— SUPPLIED MATERIAL —
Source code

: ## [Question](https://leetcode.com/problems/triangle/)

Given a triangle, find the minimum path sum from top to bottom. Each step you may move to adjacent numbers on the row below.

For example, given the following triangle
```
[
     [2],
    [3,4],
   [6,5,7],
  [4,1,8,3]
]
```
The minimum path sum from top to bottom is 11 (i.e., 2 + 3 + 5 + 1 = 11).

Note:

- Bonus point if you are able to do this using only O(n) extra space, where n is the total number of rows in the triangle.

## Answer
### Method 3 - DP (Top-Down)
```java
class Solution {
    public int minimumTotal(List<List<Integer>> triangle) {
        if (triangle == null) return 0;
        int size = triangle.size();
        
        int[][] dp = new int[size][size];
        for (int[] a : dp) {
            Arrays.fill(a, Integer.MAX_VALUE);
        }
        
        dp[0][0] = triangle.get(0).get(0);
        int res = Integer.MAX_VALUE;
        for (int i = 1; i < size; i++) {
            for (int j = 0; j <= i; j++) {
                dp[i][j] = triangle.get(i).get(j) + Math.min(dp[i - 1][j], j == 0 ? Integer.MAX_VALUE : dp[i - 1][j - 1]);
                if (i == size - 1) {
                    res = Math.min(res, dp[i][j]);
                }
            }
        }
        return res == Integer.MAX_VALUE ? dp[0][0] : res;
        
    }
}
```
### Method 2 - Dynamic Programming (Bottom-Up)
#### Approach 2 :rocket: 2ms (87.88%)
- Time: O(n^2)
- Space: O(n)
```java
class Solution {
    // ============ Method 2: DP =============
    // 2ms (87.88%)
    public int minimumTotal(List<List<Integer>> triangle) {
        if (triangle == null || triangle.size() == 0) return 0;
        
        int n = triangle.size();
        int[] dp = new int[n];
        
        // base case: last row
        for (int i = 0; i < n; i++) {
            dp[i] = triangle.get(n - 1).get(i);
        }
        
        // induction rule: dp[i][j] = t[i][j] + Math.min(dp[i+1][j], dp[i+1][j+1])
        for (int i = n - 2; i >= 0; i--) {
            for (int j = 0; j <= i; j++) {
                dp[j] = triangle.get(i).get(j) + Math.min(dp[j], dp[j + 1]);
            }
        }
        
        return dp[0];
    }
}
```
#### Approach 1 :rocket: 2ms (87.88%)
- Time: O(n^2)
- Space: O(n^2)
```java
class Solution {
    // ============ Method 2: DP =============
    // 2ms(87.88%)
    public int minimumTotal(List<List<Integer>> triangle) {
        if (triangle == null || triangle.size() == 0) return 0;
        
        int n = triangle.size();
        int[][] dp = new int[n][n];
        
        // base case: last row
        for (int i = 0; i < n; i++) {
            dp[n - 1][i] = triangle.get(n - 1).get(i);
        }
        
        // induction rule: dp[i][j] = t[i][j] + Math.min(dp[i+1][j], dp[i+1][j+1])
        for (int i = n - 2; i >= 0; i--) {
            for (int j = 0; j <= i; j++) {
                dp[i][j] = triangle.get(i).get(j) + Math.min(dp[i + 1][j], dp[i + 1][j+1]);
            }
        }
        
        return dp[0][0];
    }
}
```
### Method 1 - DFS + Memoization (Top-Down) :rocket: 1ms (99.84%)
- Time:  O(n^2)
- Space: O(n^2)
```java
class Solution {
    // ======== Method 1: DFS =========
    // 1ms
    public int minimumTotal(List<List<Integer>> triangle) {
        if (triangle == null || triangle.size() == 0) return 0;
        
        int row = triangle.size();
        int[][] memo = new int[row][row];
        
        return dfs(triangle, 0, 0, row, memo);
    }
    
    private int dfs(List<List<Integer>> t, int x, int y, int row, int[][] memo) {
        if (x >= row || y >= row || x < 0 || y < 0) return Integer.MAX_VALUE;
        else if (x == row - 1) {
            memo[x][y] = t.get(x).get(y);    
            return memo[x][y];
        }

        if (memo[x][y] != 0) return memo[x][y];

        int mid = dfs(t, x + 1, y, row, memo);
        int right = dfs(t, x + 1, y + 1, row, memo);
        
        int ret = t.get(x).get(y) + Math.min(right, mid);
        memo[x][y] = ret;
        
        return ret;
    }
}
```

— TASK GOAL —
Return the lines of the listing where the string "from" appears.

— YOUR RESPONSE —
Given a triangle, find the minimum path sum from top to bottom. Each step you may move to adjacent numbers on the row below.
The minimum path sum from top to bottom is 11 (i.e., 2 + 3 + 5 + 1 = 11).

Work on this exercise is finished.